BEIJING, (Reuters) - China condemned U.S. President Barack Obama's meeting with the Dalai Lama, saying it was "strongly dissatisfied" and expected Washington to take steps to put bilateral relations back on a healthy course.
Chinese Foreign Ministry spokesman Ma Zhaoxu said in a statement issued early on Friday that the meeting between Obama and the exiled Tibetan leader shunned by Beijing "violated the U.S. government's repeated acceptance that Tibet is a part of China and it does not support Tibetan independence".
"China expresses its strong dissatisfaction and resolute opposition to this (meeting)," Ma said in the comments issued by the official Xinhua news agency.
China reviles the Dalai Lama, who wants self-rule for his homeland, as a separatist.
Obama's long-discussed meeting with him has added to recent strains between Beijing and Washington, which have also traded criticisms over Internet censorship, trade and currency disputes, and new U.S. weapons sales to Taiwan, the self-ruled island that China claims as its own.
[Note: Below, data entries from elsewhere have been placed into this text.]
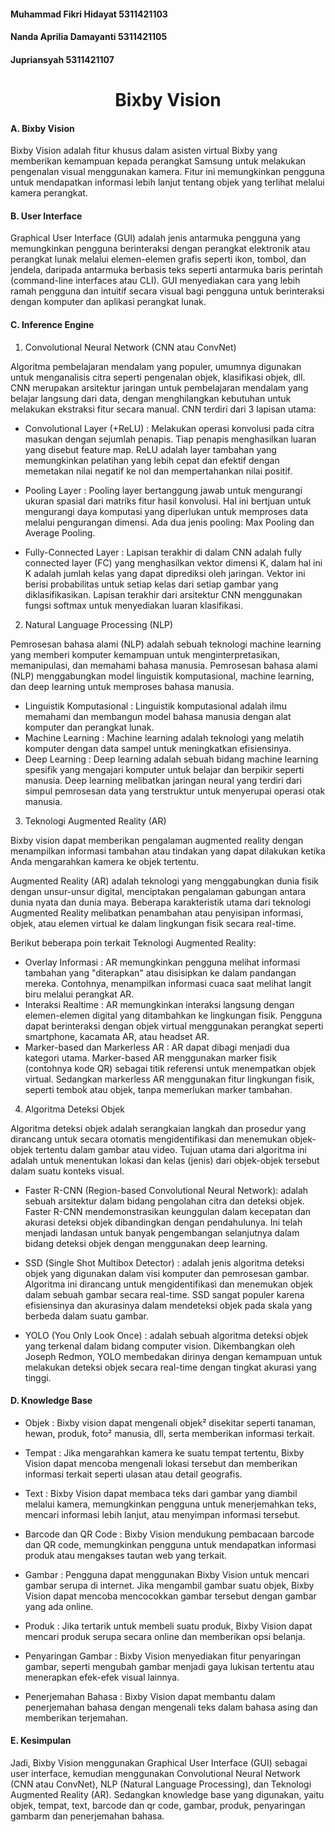 #### Muhammad Fikri Hidayat 5311421103
#### Nanda Aprilia Damayanti 5311421105
#### Jupriansyah 5311421107

<center><h1>Bixby Vision</h1></center>

#### A. Bixby Vision

Bixby Vision adalah fitur khusus dalam asisten virtual Bixby yang memberikan kemampuan kepada perangkat Samsung untuk melakukan pengenalan visual menggunakan kamera. Fitur ini memungkinkan pengguna untuk mendapatkan informasi lebih lanjut tentang objek yang terlihat melalui kamera perangkat.

#### B. User Interface

Graphical User Interface (GUI) adalah jenis antarmuka pengguna yang memungkinkan pengguna berinteraksi dengan perangkat elektronik atau perangkat lunak melalui elemen-elemen grafis seperti ikon, tombol, dan jendela, daripada antarmuka berbasis teks seperti antarmuka baris perintah (command-line interfaces atau CLI). GUI menyediakan cara yang lebih ramah pengguna dan intuitif secara visual bagi pengguna untuk berinteraksi dengan komputer dan aplikasi perangkat lunak.

#### C. Inference Engine

1.	Convolutional Neural Network (CNN atau ConvNet)

Algoritma pembelajaran mendalam yang populer, umumnya digunakan untuk menganalisis citra seperti pengenalan objek, klasifikasi objek, dll. CNN merupakan arsitektur jaringan untuk pembelajaran mendalam yang belajar langsung dari data, dengan menghilangkan kebutuhan untuk melakukan ekstraksi fitur secara manual. CNN terdiri dari 3 lapisan utama:
- Convolutional Layer (+ReLU) : 
Melakukan operasi konvolusi pada citra masukan dengan sejumlah penapis. Tiap
penapis menghasilkan luaran yang disebut feature map. ReLU adalah layer tambahan yang memungkinkan pelatihan yang lebih cepat dan efektif dengan memetakan nilai negatif ke nol dan mempertahankan nilai positif.

- Pooling Layer :
Pooling layer bertanggung jawab untuk mengurangi ukuran spasial dari matriks fitur hasil konvolusi. Hal ini bertjuan untuk mengurangi daya komputasi yang diperlukan untuk memproses data melalui pengurangan dimensi. Ada dua jenis pooling: Max Pooling dan Average Pooling.

- Fully-Connected Layer :
Lapisan terakhir di dalam CNN adalah fully connected layer (FC) yang menghasilkan vektor dimensi K, dalam hal ini K adalah jumlah kelas yang dapat diprediksi oleh jaringan. Vektor ini berisi probabilitas untuk setiap kelas dari setiap gambar yang diklasifikasikan. Lapisan terakhir dari arsitektur CNN menggunakan fungsi softmax untuk menyediakan luaran klasifikasi.


2.	Natural Language Processing (NLP)

Pemrosesan bahasa alami (NLP) adalah sebuah teknologi machine learning yang memberi komputer kemampuan untuk menginterpretasikan, memanipulasi, dan memahami bahasa manusia. Pemrosesan bahasa alami (NLP) menggabungkan model linguistik komputasional, machine learning, dan deep learning untuk memproses bahasa manusia.
- Linguistik Komputasional :
Linguistik komputasional adalah ilmu memahami dan membangun model bahasa manusia dengan alat komputer dan perangkat lunak.
- Machine Learning :
Machine learning adalah teknologi yang melatih komputer dengan data sampel untuk meningkatkan efisiensinya.
- Deep Learning :
Deep learning adalah sebuah bidang machine learning spesifik yang mengajari komputer untuk belajar dan berpikir seperti manusia. Deep learning melibatkan jaringan neural yang terdiri dari simpul pemrosesan data yang terstruktur untuk menyerupai operasi otak manusia.

3.	Teknologi Augmented Reality (AR)

Bixby vision dapat memberikan pengalaman augmented reality dengan menampilkan informasi tambahan atau tindakan yang dapat dilakukan ketika Anda mengarahkan kamera ke objek tertentu.

Augmented Reality (AR) adalah teknologi yang menggabungkan dunia fisik dengan unsur-unsur digital, menciptakan pengalaman gabungan antara dunia nyata dan dunia maya. Beberapa karakteristik utama dari teknologi Augmented Reality melibatkan penambahan atau penyisipan informasi, objek, atau elemen virtual ke dalam lingkungan fisik secara real-time.

Berikut beberapa poin terkait Teknologi Augmented Reality:
- Overlay Informasi :
AR memungkinkan pengguna melihat informasi tambahan yang "diterapkan" atau disisipkan ke dalam pandangan mereka. Contohnya, menampilkan informasi cuaca saat melihat langit biru melalui perangkat AR.
- Interaksi Realtime :
AR memungkinkan interaksi langsung dengan elemen-elemen digital yang ditambahkan ke lingkungan fisik. Pengguna dapat berinteraksi dengan objek virtual menggunakan perangkat seperti smartphone, kacamata AR, atau headset AR.
- Marker-based dan Markerless AR :
AR dapat dibagi menjadi dua kategori utama. Marker-based AR menggunakan marker fisik (contohnya kode QR) sebagai titik referensi untuk menempatkan objek virtual. Sedangkan markerless AR menggunakan fitur lingkungan fisik, seperti tembok atau objek, tanpa memerlukan marker tambahan.

4. Algoritma Deteksi Objek

Algoritma deteksi objek adalah serangkaian langkah dan prosedur yang dirancang untuk secara otomatis mengidentifikasi dan menemukan objek-objek tertentu dalam gambar atau video. Tujuan utama dari algoritma ini adalah untuk menentukan lokasi dan kelas (jenis) dari objek-objek tersebut dalam suatu konteks visual.

- Faster R-CNN (Region-based Convolutional Neural Network):
adalah sebuah arsitektur dalam bidang pengolahan citra dan deteksi objek. Faster R-CNN mendemonstrasikan keunggulan dalam kecepatan dan akurasi deteksi objek dibandingkan dengan pendahulunya. Ini telah menjadi landasan untuk banyak pengembangan selanjutnya dalam bidang deteksi objek dengan menggunakan deep learning.

- SSD (Single Shot Multibox Detector) :
adalah jenis algoritma deteksi objek yang digunakan dalam visi komputer dan pemrosesan gambar. Algoritma ini dirancang untuk mengidentifikasi dan menemukan objek dalam sebuah gambar secara real-time. SSD sangat populer karena efisiensinya dan akurasinya dalam mendeteksi objek pada skala yang berbeda dalam suatu gambar.

- YOLO (You Only Look Once) :
adalah sebuah algoritma deteksi objek yang terkenal dalam bidang computer vision. Dikembangkan oleh Joseph Redmon, YOLO membedakan dirinya dengan kemampuan untuk melakukan deteksi objek secara real-time dengan tingkat akurasi yang tinggi.

#### D. Knowledge Base

- Objek :
Bixby vision dapat mengenali objek² disekitar seperti tanaman, hewan, produk, foto² manusia, dll, serta memberikan informasi terkait.

- Tempat :
Jika mengarahkan kamera ke suatu tempat tertentu, Bixby Vision dapat mencoba mengenali lokasi tersebut dan memberikan informasi terkait seperti ulasan atau detail geografis.

- Text :
Bixby Vision dapat membaca teks dari gambar yang diambil melalui kamera, memungkinkan pengguna untuk menerjemahkan teks, mencari informasi lebih lanjut, atau menyimpan informasi tersebut.

- Barcode dan QR Code :
Bixby Vision mendukung pembacaan barcode dan QR code, memungkinkan pengguna untuk mendapatkan informasi produk atau mengakses tautan web yang terkait.

- Gambar :
Pengguna dapat menggunakan Bixby Vision untuk mencari gambar serupa di internet. Jika mengambil gambar suatu objek, Bixby Vision dapat mencoba mencocokkan gambar tersebut dengan gambar yang ada online.

- Produk :
Jika tertarik untuk membeli suatu produk, Bixby Vision dapat mencari produk serupa secara online dan memberikan opsi belanja.

- Penyaringan Gambar :
Bixby Vision menyediakan fitur penyaringan gambar, seperti mengubah gambar menjadi gaya lukisan tertentu atau menerapkan efek-efek visual lainnya.

- Penerjemahan Bahasa :
Bixby Vision dapat membantu dalam penerjemahan bahasa dengan mengenali teks dalam bahasa asing dan memberikan terjemahan.

#### E. Kesimpulan

Jadi, Bixby Vision menggunakan Graphical User Interface (GUI) sebagai user interface, kemudian menggunakan Convolutional Neural Network (CNN atau ConvNet), NLP (Natural Language Processing), dan Teknologi Augmented Reality (AR).
Sedangkan knowledge base yang digunakan, yaitu objek, tempat, text, barcode dan qr code, gambar, produk, penyaringan gambarm dan penerjemahan bahasa.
But Beijing's latest statement on the meeting between Obama and the Dalai Lama did not specify any potential retaliation by China and stuck to language it often uses to oppose such meetings, suggesting this particular dispute will not go much further.
The United States should "immediately take effective steps to eradicate the malign effects" of the meeting, Ma said.
"Use concrete actions to promote the healthy and stable development of Sino-U.S. relations," he added.